Atlanta businessmen's horses to race in Kentucky Derby

Atlanta has a horse in the race at the 145th Kentucky Derby, the longest-running sporting event in the country.

Well, two horses.

Atlanta businessmen Dean Reeves and Tyler Alexander both have ties to Thoroughbred contenders — horses Tax and Plus Que Parfait — in the May 4 race at Churchill Downs in Louisville, Ky.

“It’s just a surreal time,” said Atlanta native and Georgia Tech grad Reeves of Reeves Thoroughbred Racing, a majority owner of Tax, one of 20 horses set to race. “I’m really excited to be going back.”

Reeves, chairman and co-owner of Reeves Young (an Atlanta construction company that’s worked on some of the city’s biggest projects including completing all the site work for Mercedes-Benz Stadium and the former Georgia Dome) had a horse named Mucho Macho Man place third in the 2011 Kentucky Derby. He shared with Atlanta Business Chronicle the thrill of the race.

“You are pretty nervous all day long,” Reeves said. “You have people screaming for your horse. You look up as you walk on the track and there’s 165,000 people. It is mind boggling. You are just blown away just by how big the whole event is.”

This year, Reeves has invited Georgia Gov. Brian Kemp and state Sen. Brandon Beach to cheer on Tax at the Kentucky Derby. “He can get the distance,” said Reeves, 67, who attended his first Kentucky Derby in the 1970s and for more than 20 years in a row. “I think we have a good shot. He’s a big, strong colt.”

Only three-year-old Thoroughbred horses can race in the Kentucky Derby, competing this year for a record $3 million prize. The race distance is one and one-quarter miles long. It’s often called “the most exciting two minutes in sports.” Each year, more than $200 million is wagered on all the races of the Kentucky Derby. The race is put on by Louisville, Ky.-based Churchill Downs Inc. (Nasdaq: CHDN).

Alexander, who bred contender Plus Que Parfait with his partner and long-time friend Clint Joiner, can hardly contain his excitement about having a horse in the Kentucky Derby.

Plus Que Parfait winning the $2.5M UAE Derby in Dubai on March 30th. Plus Que Parfait is the 3rd leading money earner so far in 2019 for all thoroughbred race horses in America.

Plus Que Parfait was just the third horse the pair, both 47 years old, foaled since launching Kentucky-based Calloway Stables.

“We will gladly play the role as the long shot,” said Joiner, who is based in Union City, Tenn., where both were raised. Alexander today handles business development for Atlanta-based Exploring Inc., a family of companies that builds events including working on this year’s Super Bowl in Atlanta.

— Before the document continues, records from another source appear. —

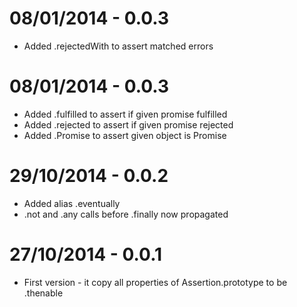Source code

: 08/01/2014 - 0.0.3
==================

 * Added .rejectedWith to assert matched errors
 
08/01/2014 - 0.0.3
==================

 * Added .fulfilled to assert if given promise fulfilled
 * Added .rejected to assert if given promise rejected
 * Added .Promise to assert given object is Promise

29/10/2014 - 0.0.2
==================

 * Added alias .eventually
 * .not and .any calls before .finally now propagated

27/10/2014 - 0.0.1
==================

* First version - it copy all properties of Assertion.prototype to be .thenable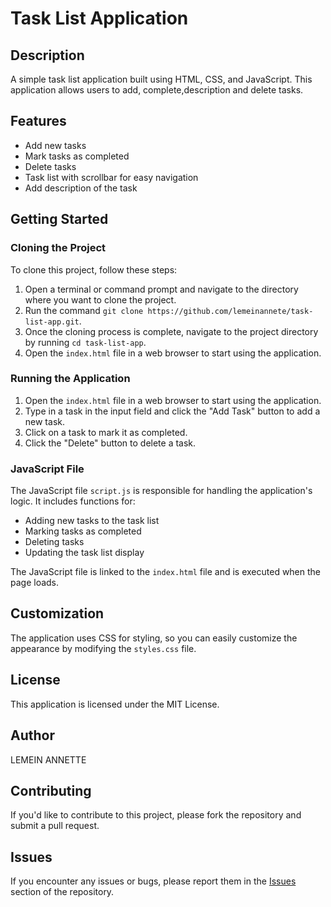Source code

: **Task List Application**
==========================

**Description**
---------------

A simple task list application built using HTML, CSS, and JavaScript. This application allows users to add, complete,description  and delete tasks.

**Features**
------------

* Add new tasks
* Mark tasks as completed
* Delete tasks
* Task list with scrollbar for easy navigation
* Add description of the task


**Getting Started**
-------------------

### Cloning the Project

To clone this project, follow these steps:

1. Open a terminal or command prompt and navigate to the directory where you want to clone the project.
2. Run the command `git clone https://github.com/lemeinannete/task-list-app.git`.
3. Once the cloning process is complete, navigate to the project directory by running `cd task-list-app`.
4. Open the `index.html` file in a web browser to start using the application.

### Running the Application

1. Open the `index.html` file in a web browser to start using the application.
2. Type in a task in the input field and click the "Add Task" button to add a new task.
3. Click on a task to mark it as completed.
4. Click the "Delete" button to delete a task.

### JavaScript File

The JavaScript file `script.js` is responsible for handling the application's logic. It includes functions for:

* Adding new tasks to the task list
* Marking tasks as completed
* Deleting tasks
* Updating the task list display

The JavaScript file is linked to the `index.html` file and is executed when the page loads.

**Customization**
---------------

The application uses CSS for styling, so you can easily customize the appearance by modifying the `styles.css` file.

**License**
---------

This application is licensed under the MIT License.

**Author**
-------
LEMEIN ANNETTE


**Contributing**
--------------

If you'd like to contribute to this project, please fork the repository and submit a pull request.

**Issues**
---------

If you encounter any issues or bugs, please report them in the [Issues](https://github.com/lemeinannete/task-list-app/issues) section of the repository.


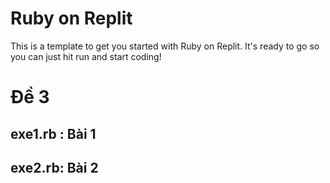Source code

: # Ruby on Replit

This is a template to get you started with Ruby on Replit. It's ready to go so you can just hit run and start coding!

# Đề 3
## exe1.rb : Bài 1
## exe2.rb: Bài 2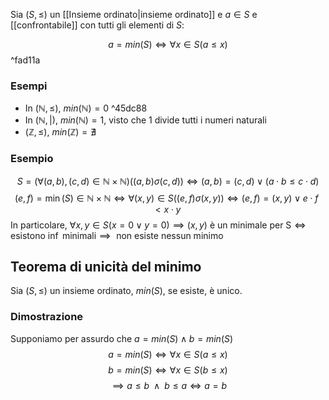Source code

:Sia $(S, \leq)$ un [[Insieme ordinato|insieme ordinato]] e  $a \in S$ e [[confrontabile]] con tutti gli elementi di $S$:

$$a = min(S) \iff \forall x \in S (a \leq x)$$ ^fad11a
### Esempi
- In $(\mathbb{N}, \leq)$, $min(\mathbb{N})= 0$ ^45dc88
- In $(\mathbb{N}, |)$, $min(\mathbb{N})= 1$, visto che 1 divide tutti i numeri naturali
- $(\mathbb{Z}, \leq)$, $min(\mathbb{Z})= \nexists$
### Esempio
$$S = (\forall (a,b), (c,d) \in \mathbb{N} \times \mathbb{N}) ((a,b) \sigma (c,d)) \iff (a,b) = (c,d) \lor (a \cdot b \leq c \cdot d)$$
$$(e,f)=\min(S) \in \mathbb{N} \times \mathbb{N}\iff \forall (x,y) \in S ((e,f) \sigma (x,y)) \iff (e,f)=(x,y) \lor e \cdot f < x \cdot y$$
In particolare, $\forall x,y \in S (x=0 \lor y=0) \implies (x,y) \text{ è un minimale per S} \iff \text{ esistono } \inf \text{ minimali} \implies \text{ non esiste nessun minimo}$
## Teorema di unicità del minimo
Sia $(S, \leq)$ un insieme ordinato, $min(S)$, se esiste, è unico.
### Dimostrazione
Supponiamo per assurdo che $a=min(S) \land b=min(S)$
$$a = min(S) \iff \forall x \in S (a \leq x)$$
$$b=min(S) \iff \forall x \in S (b \leq x)$$
$$\implies a \leq b \; \; \land \; \; b \leq a \iff a = b$$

“By the numbers, we aren’t even supposed to have a horse in this race,” Joiner said. “But, anything can happen in a Derby.”

They said Plus Que Parfait took an usual path to the Kentucky Derby, winning the $2.5 million U.A.E. Derby in Dubai, which landed the horse enough points to qualify for the Kentucky Derby.

Plus Que Parfait, a French phrase that translates to “more than perfect,” now places fourth on the leader board rank. A win could be game-changing for Calloway Stables.

“It’s taken a lifetime to get here,” said Morningside resident Alexander, whose family bred Quarter Horses and Tennessee Walking Horses. “We realize it could be several lifetimes before it ever happens again. Every moment will be savored and appreciated.”

Reeves shared about the appeal of horse racing and the business opportunity.

“It is the only business I know of that a person can have their own sports franchise,” Reeves said. “Most people will never own a NFL franchise, nor a Major League Baseball franchise ... But in horse racing, anybody can buy a horse for $5,000 or $500,000. That horse can be a great horse. They come from anywhere.”

It’s not just a rich man’s sport, added Alexander and Joiner.

Tyler Alexander with his daughter, Ali Alexander, and Plus Que Parfait as a weanling.

Tyler Alexander with his daughter, Ali Alexander, and Plus Que Parfait as a weanling.

“There are so many levels that you can enter,” Alexander said, recommending a bloodstock agent for buying and selling horses. “The opportunity is there.”

Interestingly, Reeves and Alexander are both board members of the Georgia Horse Racing Coalition, an advocacy group trying to bring horse racing to the state.

“Economically, it’s a real boon for middle and south Georgia,” Reeves said. “We are just trying to get it to the ballot so the people of Georgia can vote on it.”

But, legalizing gambling, including casinos and pari-mutuel betting on horse racing, again was a non-starter in the General Assembly this year.


n response, Senate backers created an 11-member study committee to meet this summer and fall to do a deep dive on the various ramifications of legalizing casinos and racetracks. The panel is due to report its findings by Dec. 1.

“It would be a fantastic thing for Georgia,” Alexander said, especially because of the state’s location between Lexington, Ky., and Ocala, Fla., where thoroughbred horses go back and forth to race and train. “It’s an unbelievable impact that these animals have ... This is the last frontier in America. It’s the largest metropolitan area in the United States without a track.”